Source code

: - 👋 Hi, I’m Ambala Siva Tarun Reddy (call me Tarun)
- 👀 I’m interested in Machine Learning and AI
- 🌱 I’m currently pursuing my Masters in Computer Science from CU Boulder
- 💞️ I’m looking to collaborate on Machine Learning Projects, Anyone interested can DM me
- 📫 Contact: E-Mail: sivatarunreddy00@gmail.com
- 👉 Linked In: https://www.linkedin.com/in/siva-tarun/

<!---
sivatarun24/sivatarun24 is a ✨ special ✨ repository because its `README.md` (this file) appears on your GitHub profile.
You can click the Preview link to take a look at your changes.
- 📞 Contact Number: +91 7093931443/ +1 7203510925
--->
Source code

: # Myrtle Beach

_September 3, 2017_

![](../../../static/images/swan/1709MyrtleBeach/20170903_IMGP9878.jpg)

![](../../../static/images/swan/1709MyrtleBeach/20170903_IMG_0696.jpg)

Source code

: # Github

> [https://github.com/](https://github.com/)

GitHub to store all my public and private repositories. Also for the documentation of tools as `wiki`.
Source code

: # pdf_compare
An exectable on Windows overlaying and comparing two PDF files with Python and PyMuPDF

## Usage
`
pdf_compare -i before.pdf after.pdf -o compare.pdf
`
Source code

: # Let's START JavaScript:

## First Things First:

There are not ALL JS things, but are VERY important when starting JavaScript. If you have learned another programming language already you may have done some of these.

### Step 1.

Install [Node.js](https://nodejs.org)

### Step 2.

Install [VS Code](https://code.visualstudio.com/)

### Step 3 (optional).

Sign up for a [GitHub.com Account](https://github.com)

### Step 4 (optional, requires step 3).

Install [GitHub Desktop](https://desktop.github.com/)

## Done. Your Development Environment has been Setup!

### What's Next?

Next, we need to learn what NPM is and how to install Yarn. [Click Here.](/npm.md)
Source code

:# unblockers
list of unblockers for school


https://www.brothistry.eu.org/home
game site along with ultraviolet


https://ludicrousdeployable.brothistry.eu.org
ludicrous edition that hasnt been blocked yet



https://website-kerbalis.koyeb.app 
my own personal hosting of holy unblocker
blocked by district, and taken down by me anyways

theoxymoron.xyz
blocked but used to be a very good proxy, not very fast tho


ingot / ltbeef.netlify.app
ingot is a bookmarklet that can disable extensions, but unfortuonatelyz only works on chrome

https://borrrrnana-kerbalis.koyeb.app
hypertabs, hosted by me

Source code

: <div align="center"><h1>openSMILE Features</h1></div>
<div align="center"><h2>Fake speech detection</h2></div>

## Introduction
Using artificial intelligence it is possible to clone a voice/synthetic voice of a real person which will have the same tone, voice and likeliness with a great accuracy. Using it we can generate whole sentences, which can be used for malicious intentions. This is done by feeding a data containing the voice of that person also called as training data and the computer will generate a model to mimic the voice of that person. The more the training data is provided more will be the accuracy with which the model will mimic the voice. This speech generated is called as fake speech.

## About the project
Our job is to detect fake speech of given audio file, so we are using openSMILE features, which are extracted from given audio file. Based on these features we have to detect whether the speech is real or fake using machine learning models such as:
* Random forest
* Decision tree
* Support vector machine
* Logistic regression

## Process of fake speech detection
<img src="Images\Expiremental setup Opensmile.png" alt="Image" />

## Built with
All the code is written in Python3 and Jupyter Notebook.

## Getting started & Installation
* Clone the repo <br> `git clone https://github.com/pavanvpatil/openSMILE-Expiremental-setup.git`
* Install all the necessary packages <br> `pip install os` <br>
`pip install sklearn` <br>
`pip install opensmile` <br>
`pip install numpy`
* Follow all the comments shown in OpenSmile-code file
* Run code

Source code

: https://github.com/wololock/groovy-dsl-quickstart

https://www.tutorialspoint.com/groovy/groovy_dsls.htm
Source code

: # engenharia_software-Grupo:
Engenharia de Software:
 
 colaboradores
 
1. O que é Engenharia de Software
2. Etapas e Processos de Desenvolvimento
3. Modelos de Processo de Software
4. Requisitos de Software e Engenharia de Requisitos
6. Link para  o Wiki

EXERCISE INSTRUCTIONS
Going through the material above, tally the lines holding "these" and give the number alone.

RESULT OF THIS TASK
2